The transition from the ‘silent’ film era to that of the sound film is an area well researched and widely discussed. Although it is commonly acknowledged that all manner of musical and spoken performances accompanied ‘silent’ films, what is perhaps less well-known are early attempts, with varying degrees of success, at marrying film with recorded, synchronised sound. The argument here is that the impediment to the introduction of synchronised sound and film was not just the pitfalls of successful synchronisation but more crucially the lack of adequate amplification. The story of the transition from silent to sound film is also one of the transition from an acoustic to an electric environment. The question is asked ‘what does this mean?’, both for the medium of film and the auditorium, and by implication for the audience and their relation to the audible world.
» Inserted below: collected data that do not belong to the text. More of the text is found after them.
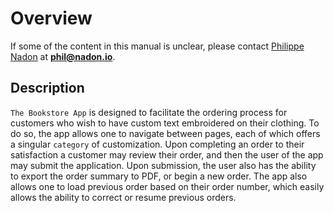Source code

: # Overview

If some of the content in this manual is unclear, please contact [Philippe Nadon](https://nadon.io) at **phil@nadon.io**.

## Description

`The Bookstore App` is designed to facilitate the ordering process for customers who wish to have custom text embroidered on their clothing.
To do so, the app allows one to navigate between pages, each of which offers a singular `category` of customization. Upon completing an order to their satisfaction a customer may review their order, and then the user of the app may submit the application. Upon submission, the user also has the ability to export the order summary to PDF, or begin a new order. The app also allows one to load previous order based on their order number, which easily allows the ability to correct or resume previous orders.
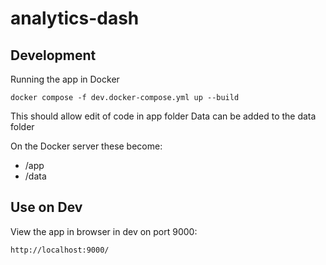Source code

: # analytics-dash

## Development 
Running the app in Docker

`docker compose -f dev.docker-compose.yml up --build`

This should allow edit of code in app folder
Data can be added to the data folder

On the Docker server these become:  

- /app  
- /data  

## Use on Dev
View the app in browser in dev on port 9000:  

`http://localhost:9000/`


[//]: # (docker build -t analytics . )

[//]: # (docker run -p 9000:9000 analytics)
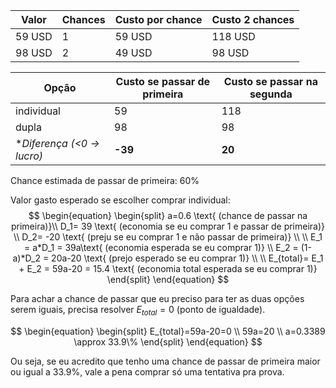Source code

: | Valor  | Chances | Custo por chance | Custo 2 chances |
| ------ | ------- | ---------------- | --------------- |
| 59 USD | 1       | 59 USD           | 118 USD         |
| 98 USD | 2       | 49 USD           | 98 USD          |

| Opção         | Custo se passar de primeira | Custo se passar na segunda |
| ------------- | --------------------------- | -------------------------- |
| individual    | 59                          | 118                        |
| dupla         | 98                          | 98                         |
| **Diferença (<0 -> lucro)* | **-39**                     | **20**                     |

Chance estimada de passar de primeira: 60%

Valor gasto esperado se escolher comprar individual:
$$
\begin{equation}
\begin{split}
a=0.6 \text{ (chance de passar na primeira)}\\
D_1= 39 \text{ (economia se eu comprar 1 e passar de primeira)} \\
D_2= -20 \text{ (preju se eu comprar 1 e não passar de primeira)} \\
\\
E_1 = a*D_1 = 39a\text{ (economia esperada se eu comprar 1)} \\
E_2 = (1-a)*D_2 = 20a-20 \text{ (prejo esperado se eu comprar 1)} \\
\\
E_{total}= E_1 + E_2 = 59a-20 = 15.4 \text{ (economia total esperada se eu comprar 1)}
\end{split}
\end{equation}
$$

Para achar a chance de passar que eu preciso para ter as duas opções serem iguais, precisa resolver $E_{total}=0$ (ponto de igualdade).

$$
\begin{equation}
\begin{split}
E_{total}=59a-20=0 \\
59a=20 \\
a=0.3389 \approx 33.9\%
\end{split}
\end{equation}
$$

Ou seja, se eu acredito que tenho uma chance de passar de primeira maior ou igual a 33.9%, vale a pena comprar só uma tentativa pra prova.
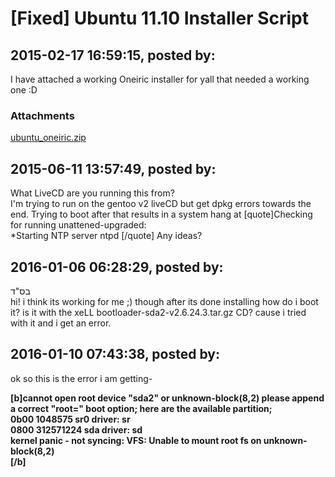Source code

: # [Fixed] Ubuntu 11.10 Installer Script

## 2015-02-17 16:59:15, posted by: <Unknown User>

I have attached a working Oneiric installer for yall that needed a working one :D

### Attachments

[ubuntu_oneiric.zip](ubuntu_oneiric.zip)

## 2015-06-11 13:57:49, posted by: <Unknown User>

What LiveCD are you running this from?   
 I'm trying to run on the gentoo v2 liveCD but get dpkg errors towards the end. Trying to boot after that results in a system hang at [quote]Checking for running unattened-upgraded:  
 *Starting NTP server ntpd [/quote] Any ideas?

## 2016-01-06 06:28:29, posted by: <Unknown User>

בס"ד  
 hi! i think its working for me ;) though after its done installing how do i boot it? is it with the xeLL bootloader-sda2-v2.6.24.3.tar.gz CD? cause i tried with it and i get an error.

## 2016-01-10 07:43:38, posted by: <Unknown User>

ok so this is the error i am getting-  
   
 **[b]cannot open root device "sda2" or unknown-block(8,2) please append a correct "root=" boot option; here are the available partition;  
 0b00 1048575 sr0 driver: sr  
 0800 312571224 sda driver: sd  
 kernel panic - not syncing: VFS: Unable to mount root fs on unknown-block(8,2)  
 [/b]**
Whilst reading contemporaneous debates around the coming of sound to the film industry in the late 1920s, along with the technical and historical journals and books of the time, I became increasingly interested less in the foregrounding of speech which (understandably) many analyses concentrate upon, than in the more ‘peripheral’ aspects of sound. The effects, noises and texture of sound, and how they were regarded, seemed to suggest a way of thinking about many of the issues around sound and the sound film. What may seem to us as misconceptions of the time may, in fact, be perfectly logical; mislabeled as such because we have absorbed and accepted a mode of hearing which defines them in such a way, not because they are inherently ‘wrong’ or misguided. If this is the case then a reconsideration of such views might shed some light on how the changing nature of the sound environment altered the way we hear, and what we perceive film sound to be. I have used my own experience as a sound recordist, along with trade, technical and other literature of the time in an attempt to do this.